- [Work instruction]
Word for word, reproduce every line of the data.

-- Opening Marker --

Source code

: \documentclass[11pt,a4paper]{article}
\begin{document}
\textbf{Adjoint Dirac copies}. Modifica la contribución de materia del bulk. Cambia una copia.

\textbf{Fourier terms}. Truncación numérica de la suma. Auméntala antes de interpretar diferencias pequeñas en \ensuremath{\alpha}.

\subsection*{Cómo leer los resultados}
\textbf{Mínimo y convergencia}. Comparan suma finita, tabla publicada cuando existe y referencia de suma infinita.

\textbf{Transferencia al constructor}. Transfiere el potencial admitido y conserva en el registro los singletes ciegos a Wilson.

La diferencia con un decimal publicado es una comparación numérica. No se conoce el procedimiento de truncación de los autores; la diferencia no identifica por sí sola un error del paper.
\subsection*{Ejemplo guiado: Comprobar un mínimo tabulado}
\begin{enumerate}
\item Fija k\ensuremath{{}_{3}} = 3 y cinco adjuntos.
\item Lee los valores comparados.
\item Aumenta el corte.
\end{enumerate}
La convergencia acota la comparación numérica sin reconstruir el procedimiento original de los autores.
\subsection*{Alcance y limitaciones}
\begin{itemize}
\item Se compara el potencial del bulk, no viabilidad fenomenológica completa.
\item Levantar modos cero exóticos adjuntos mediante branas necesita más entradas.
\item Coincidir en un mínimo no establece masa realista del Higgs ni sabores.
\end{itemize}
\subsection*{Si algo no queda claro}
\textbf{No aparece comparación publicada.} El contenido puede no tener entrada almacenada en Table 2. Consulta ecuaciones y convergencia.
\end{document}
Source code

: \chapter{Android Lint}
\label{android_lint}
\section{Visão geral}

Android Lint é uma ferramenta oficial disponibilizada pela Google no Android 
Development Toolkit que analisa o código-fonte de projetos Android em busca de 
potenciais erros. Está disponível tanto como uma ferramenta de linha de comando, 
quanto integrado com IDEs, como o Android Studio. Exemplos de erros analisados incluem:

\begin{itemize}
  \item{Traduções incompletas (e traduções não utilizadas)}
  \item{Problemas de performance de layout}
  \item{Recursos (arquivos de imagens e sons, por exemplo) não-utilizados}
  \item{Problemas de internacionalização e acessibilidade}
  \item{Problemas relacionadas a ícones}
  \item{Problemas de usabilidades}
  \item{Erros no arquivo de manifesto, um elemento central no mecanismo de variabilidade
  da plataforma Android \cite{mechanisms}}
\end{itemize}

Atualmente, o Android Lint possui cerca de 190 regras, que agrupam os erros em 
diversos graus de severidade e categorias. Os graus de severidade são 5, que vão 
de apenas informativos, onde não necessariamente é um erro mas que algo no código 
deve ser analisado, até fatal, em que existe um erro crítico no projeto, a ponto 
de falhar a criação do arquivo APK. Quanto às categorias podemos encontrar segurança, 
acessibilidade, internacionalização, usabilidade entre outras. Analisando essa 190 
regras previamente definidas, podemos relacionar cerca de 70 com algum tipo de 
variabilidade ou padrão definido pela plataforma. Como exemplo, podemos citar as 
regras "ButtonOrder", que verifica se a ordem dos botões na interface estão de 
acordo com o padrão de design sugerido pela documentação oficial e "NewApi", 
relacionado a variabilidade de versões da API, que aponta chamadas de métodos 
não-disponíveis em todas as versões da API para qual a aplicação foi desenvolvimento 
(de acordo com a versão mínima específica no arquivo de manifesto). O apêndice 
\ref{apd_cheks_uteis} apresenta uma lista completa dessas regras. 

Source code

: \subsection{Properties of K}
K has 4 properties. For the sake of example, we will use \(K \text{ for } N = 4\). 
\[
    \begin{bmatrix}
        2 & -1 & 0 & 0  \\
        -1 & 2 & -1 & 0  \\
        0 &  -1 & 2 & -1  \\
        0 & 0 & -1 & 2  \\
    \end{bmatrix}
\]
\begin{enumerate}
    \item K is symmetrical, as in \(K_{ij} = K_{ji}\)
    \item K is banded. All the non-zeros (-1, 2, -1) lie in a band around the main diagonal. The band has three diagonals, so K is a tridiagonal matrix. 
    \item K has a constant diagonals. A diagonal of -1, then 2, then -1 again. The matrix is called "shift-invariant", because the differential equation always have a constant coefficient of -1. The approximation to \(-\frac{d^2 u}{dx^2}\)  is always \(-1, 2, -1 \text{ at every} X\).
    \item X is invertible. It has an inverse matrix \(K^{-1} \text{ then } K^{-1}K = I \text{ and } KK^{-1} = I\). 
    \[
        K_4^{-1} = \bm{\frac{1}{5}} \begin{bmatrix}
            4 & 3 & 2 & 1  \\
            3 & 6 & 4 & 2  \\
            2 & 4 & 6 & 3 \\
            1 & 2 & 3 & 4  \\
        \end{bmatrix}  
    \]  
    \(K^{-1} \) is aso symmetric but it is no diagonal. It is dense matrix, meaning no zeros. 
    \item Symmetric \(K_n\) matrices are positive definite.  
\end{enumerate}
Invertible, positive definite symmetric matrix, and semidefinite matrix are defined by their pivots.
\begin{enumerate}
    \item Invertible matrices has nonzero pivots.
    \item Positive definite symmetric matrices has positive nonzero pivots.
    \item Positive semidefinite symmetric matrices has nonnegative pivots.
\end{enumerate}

-- Closing Marker --

- [Response below]
Source code

: \documentclass[11pt,a4paper]{article}
\begin{document}
\textbf{Adjoint Dirac copies}. Modifica la contribución de materia del bulk. Cambia una copia.

\textbf{Fourier terms}. Truncación numérica de la suma. Auméntala antes de interpretar diferencias pequeñas en \ensuremath{\alpha}.

\subsection*{Cómo leer los resultados}
\textbf{Mínimo y convergencia}. Comparan suma finita, tabla publicada cuando existe y referencia de suma infinita.

\textbf{Transferencia al constructor}. Transfiere el potencial admitido y conserva en el registro los singletes ciegos a Wilson.

La diferencia con un decimal publicado es una comparación numérica. No se conoce el procedimiento de truncación de los autores; la diferencia no identifica por sí sola un error del paper.
\subsection*{Ejemplo guiado: Comprobar un mínimo tabulado}
\begin{enumerate}
\item Fija k\ensuremath{{}_{3}} = 3 y cinco adjuntos.
\item Lee los valores comparados.
\item Aumenta el corte.
\end{enumerate}
La convergencia acota la comparación numérica sin reconstruir el procedimiento original de los autores.
\subsection*{Alcance y limitaciones}
\begin{itemize}
\item Se compara el potencial del bulk, no viabilidad fenomenológica completa.
\item Levantar modos cero exóticos adjuntos mediante branas necesita más entradas.
\item Coincidir en un mínimo no establece masa realista del Higgs ni sabores.
\end{itemize}
\subsection*{Si algo no queda claro}
\textbf{No aparece comparación publicada.} El contenido puede no tener entrada almacenada en Table 2. Consulta ecuaciones y convergencia.
\end{document}
Source code

: \chapter{Android Lint}
\label{android_lint}
\section{Visão geral}

Android Lint é uma ferramenta oficial disponibilizada pela Google no Android 
Development Toolkit que analisa o código-fonte de projetos Android em busca de 
potenciais erros. Está disponível tanto como uma ferramenta de linha de comando, 
quanto integrado com IDEs, como o Android Studio. Exemplos de erros analisados incluem:

\begin{itemize}
  \item{Traduções incompletas (e traduções não utilizadas)}
  \item{Problemas de performance de layout}
  \item{Recursos (arquivos de imagens e sons, por exemplo) não-utilizados}
  \item{Problemas de internacionalização e acessibilidade}
  \item{Problemas relacionadas a ícones}
  \item{Problemas de usabilidades}
  \item{Erros no arquivo de manifesto, um elemento central no mecanismo de variabilidade
  da plataforma Android \cite{mechanisms}}
\end{itemize}

Atualmente, o Android Lint possui cerca de 190 regras, que agrupam os erros em 
diversos graus de severidade e categorias. Os graus de severidade são 5, que vão 
de apenas informativos, onde não necessariamente é um erro mas que algo no código 
deve ser analisado, até fatal, em que existe um erro crítico no projeto, a ponto 
de falhar a criação do arquivo APK. Quanto às categorias podemos encontrar segurança, 
acessibilidade, internacionalização, usabilidade entre outras. Analisando essa 190 
regras previamente definidas, podemos relacionar cerca de 70 com algum tipo de 
variabilidade ou padrão definido pela plataforma. Como exemplo, podemos citar as 
regras "ButtonOrder", que verifica se a ordem dos botões na interface estão de 
acordo com o padrão de design sugerido pela documentação oficial e "NewApi", 
relacionado a variabilidade de versões da API, que aponta chamadas de métodos 
não-disponíveis em todas as versões da API para qual a aplicação foi desenvolvimento 
(de acordo com a versão mínima específica no arquivo de manifesto). O apêndice 
\ref{apd_cheks_uteis} apresenta uma lista completa dessas regras. 

Source code

: \subsection{Properties of K}
K has 4 properties. For the sake of example, we will use \(K \text{ for } N = 4\). 
\[
    \begin{bmatrix}
        2 & -1 & 0 & 0  \\
        -1 & 2 & -1 & 0  \\
        0 &  -1 & 2 & -1  \\
        0 & 0 & -1 & 2  \\
    \end{bmatrix}
\]
\begin{enumerate}
    \item K is symmetrical, as in \(K_{ij} = K_{ji}\)
    \item K is banded. All the non-zeros (-1, 2, -1) lie in a band around the main diagonal. The band has three diagonals, so K is a tridiagonal matrix. 
    \item K has a constant diagonals. A diagonal of -1, then 2, then -1 again. The matrix is called "shift-invariant", because the differential equation always have a constant coefficient of -1. The approximation to \(-\frac{d^2 u}{dx^2}\)  is always \(-1, 2, -1 \text{ at every} X\).
    \item X is invertible. It has an inverse matrix \(K^{-1} \text{ then } K^{-1}K = I \text{ and } KK^{-1} = I\). 
    \[
        K_4^{-1} = \bm{\frac{1}{5}} \begin{bmatrix}
            4 & 3 & 2 & 1  \\
            3 & 6 & 4 & 2  \\
            2 & 4 & 6 & 3 \\
            1 & 2 & 3 & 4  \\
        \end{bmatrix}  
    \]  
    \(K^{-1} \) is aso symmetric but it is no diagonal. It is dense matrix, meaning no zeros. 
    \item Symmetric \(K_n\) matrices are positive definite.  
\end{enumerate}
Invertible, positive definite symmetric matrix, and semidefinite matrix are defined by their pivots.
\begin{enumerate}
    \item Invertible matrices has nonzero pivots.
    \item Positive definite symmetric matrices has positive nonzero pivots.
    \item Positive semidefinite symmetric matrices has nonnegative pivots.
\end{enumerate}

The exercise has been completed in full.